RECORDS SUPPLIED.
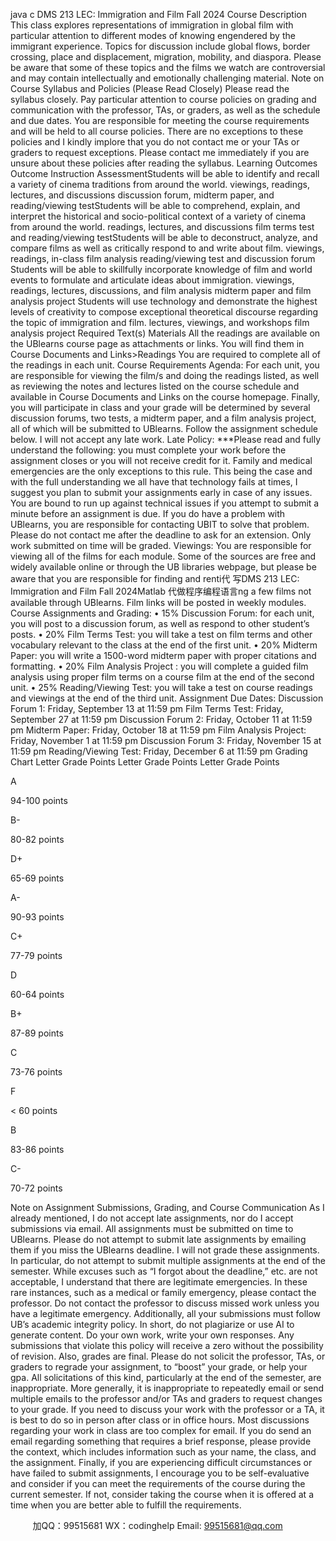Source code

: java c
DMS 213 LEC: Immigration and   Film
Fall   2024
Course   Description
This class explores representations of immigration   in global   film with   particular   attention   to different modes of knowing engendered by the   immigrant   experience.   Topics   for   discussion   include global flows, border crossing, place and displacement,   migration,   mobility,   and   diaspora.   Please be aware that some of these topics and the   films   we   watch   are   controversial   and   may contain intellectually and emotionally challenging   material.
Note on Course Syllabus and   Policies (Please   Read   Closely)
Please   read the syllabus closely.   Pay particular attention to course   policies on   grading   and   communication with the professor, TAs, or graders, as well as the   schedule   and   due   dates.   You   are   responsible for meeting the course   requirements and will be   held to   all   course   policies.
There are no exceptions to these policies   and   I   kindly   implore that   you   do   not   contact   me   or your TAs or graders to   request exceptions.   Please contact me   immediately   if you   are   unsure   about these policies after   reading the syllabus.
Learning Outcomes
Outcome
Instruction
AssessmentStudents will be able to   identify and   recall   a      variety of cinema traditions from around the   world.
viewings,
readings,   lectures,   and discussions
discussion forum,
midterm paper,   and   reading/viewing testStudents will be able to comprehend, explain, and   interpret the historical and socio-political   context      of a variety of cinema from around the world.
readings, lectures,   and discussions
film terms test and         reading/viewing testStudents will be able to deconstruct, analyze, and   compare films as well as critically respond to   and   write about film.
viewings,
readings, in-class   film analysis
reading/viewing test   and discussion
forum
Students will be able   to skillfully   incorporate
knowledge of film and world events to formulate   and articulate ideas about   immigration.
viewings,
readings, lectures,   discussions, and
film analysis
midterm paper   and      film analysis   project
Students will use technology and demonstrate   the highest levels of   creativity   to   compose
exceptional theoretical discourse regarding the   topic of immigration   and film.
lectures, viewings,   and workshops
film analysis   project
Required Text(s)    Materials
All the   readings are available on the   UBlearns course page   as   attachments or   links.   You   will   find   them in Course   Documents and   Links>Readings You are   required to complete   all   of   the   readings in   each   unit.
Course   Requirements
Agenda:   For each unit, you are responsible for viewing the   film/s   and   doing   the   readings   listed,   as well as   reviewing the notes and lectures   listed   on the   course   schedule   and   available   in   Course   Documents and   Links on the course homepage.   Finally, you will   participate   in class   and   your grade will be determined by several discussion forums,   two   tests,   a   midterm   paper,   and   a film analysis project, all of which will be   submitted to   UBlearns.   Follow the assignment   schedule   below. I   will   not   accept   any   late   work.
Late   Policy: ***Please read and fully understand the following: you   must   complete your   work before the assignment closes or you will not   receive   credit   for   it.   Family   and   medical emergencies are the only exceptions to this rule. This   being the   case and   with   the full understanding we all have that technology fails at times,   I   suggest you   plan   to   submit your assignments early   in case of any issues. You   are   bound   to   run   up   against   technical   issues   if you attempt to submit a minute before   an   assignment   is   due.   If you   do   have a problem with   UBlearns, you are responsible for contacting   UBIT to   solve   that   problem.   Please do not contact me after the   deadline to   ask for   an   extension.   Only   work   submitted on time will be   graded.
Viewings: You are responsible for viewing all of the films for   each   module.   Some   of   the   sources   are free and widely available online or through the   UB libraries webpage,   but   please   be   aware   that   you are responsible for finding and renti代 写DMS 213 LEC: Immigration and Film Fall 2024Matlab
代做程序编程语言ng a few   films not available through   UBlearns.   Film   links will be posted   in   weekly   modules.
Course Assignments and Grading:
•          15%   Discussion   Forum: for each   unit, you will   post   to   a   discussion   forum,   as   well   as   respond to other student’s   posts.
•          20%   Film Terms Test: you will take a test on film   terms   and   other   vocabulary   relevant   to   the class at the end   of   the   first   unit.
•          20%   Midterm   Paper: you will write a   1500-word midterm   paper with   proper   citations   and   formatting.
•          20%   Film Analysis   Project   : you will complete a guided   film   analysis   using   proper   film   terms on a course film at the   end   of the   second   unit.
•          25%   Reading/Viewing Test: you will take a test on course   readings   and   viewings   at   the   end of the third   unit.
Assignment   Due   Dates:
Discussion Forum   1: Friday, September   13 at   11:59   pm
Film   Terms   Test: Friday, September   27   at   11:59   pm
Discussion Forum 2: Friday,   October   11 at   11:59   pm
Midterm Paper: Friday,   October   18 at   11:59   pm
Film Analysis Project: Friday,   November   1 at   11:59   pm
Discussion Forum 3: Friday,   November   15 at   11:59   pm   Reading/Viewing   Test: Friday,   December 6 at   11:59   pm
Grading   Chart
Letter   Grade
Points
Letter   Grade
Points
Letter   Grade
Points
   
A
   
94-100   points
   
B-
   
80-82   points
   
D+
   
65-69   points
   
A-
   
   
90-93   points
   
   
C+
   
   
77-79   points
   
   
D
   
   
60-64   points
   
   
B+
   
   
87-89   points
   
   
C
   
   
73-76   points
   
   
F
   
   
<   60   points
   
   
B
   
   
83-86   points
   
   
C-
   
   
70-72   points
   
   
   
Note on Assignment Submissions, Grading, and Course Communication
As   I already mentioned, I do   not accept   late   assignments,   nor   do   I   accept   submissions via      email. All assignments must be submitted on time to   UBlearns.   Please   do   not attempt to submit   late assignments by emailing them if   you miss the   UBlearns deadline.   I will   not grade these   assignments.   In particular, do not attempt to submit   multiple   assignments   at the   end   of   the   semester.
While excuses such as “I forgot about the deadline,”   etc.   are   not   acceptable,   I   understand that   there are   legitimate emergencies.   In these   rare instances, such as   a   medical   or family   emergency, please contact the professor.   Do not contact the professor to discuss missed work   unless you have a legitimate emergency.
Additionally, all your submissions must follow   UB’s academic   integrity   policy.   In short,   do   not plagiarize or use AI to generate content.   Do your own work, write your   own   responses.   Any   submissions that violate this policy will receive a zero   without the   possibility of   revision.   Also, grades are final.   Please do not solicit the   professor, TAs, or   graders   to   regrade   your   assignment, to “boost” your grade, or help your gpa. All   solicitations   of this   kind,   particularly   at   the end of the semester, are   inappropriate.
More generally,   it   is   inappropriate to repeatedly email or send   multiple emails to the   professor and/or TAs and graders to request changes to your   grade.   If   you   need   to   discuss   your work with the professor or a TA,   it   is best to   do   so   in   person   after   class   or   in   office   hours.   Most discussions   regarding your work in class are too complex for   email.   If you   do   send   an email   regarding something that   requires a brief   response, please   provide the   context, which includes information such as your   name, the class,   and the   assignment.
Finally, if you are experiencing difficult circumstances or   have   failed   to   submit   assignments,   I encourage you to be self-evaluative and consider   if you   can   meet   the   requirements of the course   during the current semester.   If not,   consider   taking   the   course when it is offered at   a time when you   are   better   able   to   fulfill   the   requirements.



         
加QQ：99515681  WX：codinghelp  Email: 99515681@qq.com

---

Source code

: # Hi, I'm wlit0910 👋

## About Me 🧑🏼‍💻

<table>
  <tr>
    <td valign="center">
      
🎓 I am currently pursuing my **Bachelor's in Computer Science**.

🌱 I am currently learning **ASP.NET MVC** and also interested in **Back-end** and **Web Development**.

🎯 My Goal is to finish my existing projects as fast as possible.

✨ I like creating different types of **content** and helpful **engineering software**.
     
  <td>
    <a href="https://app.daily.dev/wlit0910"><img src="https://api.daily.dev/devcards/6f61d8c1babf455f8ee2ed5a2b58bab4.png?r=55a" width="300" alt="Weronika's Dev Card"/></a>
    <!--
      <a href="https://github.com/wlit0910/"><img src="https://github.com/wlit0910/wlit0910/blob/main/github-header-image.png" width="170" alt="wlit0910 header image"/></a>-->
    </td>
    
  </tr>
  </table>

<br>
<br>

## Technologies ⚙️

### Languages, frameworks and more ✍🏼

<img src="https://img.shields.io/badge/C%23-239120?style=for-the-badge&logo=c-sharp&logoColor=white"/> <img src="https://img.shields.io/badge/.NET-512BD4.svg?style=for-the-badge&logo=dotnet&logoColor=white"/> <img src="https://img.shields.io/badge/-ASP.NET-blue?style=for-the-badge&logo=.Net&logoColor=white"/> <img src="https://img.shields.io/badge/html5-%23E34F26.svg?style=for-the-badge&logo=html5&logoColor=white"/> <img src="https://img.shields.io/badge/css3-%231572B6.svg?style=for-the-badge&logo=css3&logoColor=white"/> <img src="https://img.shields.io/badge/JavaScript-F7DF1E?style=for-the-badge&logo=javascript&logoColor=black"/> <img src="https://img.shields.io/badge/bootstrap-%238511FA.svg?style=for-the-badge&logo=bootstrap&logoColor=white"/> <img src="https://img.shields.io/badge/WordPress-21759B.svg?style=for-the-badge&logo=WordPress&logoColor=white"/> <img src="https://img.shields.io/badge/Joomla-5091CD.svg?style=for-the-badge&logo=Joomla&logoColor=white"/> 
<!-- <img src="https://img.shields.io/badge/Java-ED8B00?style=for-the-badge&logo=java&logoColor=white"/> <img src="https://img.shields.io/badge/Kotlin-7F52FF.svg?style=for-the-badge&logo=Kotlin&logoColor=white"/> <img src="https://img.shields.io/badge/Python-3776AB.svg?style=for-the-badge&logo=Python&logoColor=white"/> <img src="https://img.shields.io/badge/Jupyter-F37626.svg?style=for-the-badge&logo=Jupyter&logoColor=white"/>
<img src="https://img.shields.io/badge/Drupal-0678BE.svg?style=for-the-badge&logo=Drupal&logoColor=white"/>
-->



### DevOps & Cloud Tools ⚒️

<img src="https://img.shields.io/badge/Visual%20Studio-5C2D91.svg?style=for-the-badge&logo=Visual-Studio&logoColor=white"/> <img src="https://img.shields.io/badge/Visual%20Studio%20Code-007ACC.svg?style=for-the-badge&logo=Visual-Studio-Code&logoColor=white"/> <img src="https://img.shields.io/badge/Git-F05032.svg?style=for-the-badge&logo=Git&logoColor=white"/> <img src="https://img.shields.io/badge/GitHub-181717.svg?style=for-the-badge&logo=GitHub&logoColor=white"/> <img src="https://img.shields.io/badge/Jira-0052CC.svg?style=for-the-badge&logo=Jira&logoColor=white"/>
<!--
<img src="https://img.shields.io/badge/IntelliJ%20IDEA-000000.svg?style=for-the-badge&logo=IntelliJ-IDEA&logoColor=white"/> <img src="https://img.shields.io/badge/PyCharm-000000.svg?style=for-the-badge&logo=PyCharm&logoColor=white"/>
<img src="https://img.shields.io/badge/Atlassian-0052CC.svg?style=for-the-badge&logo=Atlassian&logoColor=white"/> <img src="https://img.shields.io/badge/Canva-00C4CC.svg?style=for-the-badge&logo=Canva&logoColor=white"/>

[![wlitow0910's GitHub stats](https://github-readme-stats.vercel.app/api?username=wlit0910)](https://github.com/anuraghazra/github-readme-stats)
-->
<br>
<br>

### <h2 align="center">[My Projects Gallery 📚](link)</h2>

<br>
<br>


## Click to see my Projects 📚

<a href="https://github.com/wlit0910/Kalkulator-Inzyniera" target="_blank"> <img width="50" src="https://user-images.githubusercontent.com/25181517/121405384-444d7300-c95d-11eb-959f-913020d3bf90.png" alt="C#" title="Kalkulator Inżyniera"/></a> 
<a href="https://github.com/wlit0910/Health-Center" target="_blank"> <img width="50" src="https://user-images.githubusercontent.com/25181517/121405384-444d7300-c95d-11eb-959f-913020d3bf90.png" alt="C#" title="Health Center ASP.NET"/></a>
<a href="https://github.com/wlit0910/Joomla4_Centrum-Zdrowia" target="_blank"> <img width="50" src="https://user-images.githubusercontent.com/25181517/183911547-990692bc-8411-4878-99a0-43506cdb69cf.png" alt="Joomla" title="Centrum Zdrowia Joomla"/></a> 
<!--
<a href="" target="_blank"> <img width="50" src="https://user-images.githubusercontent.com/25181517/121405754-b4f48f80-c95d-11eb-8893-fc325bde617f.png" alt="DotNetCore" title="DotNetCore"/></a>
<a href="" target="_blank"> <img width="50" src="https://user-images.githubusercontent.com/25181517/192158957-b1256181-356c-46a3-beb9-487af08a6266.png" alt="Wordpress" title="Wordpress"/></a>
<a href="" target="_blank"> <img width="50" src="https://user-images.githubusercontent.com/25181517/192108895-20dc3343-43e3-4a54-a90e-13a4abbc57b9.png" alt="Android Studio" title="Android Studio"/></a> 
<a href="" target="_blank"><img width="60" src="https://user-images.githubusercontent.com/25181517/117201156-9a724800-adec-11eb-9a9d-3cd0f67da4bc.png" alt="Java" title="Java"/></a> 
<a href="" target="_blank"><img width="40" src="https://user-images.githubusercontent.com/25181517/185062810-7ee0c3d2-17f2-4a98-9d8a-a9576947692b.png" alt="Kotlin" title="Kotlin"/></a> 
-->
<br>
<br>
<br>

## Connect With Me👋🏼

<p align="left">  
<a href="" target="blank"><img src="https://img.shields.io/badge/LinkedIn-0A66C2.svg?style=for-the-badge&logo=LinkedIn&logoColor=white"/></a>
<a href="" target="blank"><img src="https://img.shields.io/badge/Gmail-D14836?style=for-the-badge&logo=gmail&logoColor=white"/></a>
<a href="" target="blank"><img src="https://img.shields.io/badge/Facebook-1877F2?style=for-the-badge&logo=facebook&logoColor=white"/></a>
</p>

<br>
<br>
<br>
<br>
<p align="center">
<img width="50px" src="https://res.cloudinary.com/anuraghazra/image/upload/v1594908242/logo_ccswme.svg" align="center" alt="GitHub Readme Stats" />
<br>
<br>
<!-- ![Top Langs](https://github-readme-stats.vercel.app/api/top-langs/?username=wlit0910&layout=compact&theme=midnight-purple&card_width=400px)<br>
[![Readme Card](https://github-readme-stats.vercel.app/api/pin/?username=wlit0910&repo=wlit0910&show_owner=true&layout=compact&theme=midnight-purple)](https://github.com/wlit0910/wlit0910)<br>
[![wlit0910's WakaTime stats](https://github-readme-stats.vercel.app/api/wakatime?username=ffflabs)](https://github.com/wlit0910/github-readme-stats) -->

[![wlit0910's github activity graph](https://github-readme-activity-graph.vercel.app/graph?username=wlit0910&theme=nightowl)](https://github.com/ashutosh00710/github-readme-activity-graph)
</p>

BRIEF. Print the lines above from the one with "This class explores" through the one with "Note on Course", both included, exactly as written and nothing more.

COMPLETED EXERCISE.
This class explores representations of immigration   in global   film with   particular   attention   to different modes of knowing engendered by the   immigrant   experience.   Topics   for   discussion   include global flows, border crossing, place and displacement,   migration,   mobility,   and   diaspora.   Please be aware that some of these topics and the   films   we   watch   are   controversial   and   may contain intellectually and emotionally challenging   material.
Note on Course Syllabus and   Policies (Please   Read   Closely)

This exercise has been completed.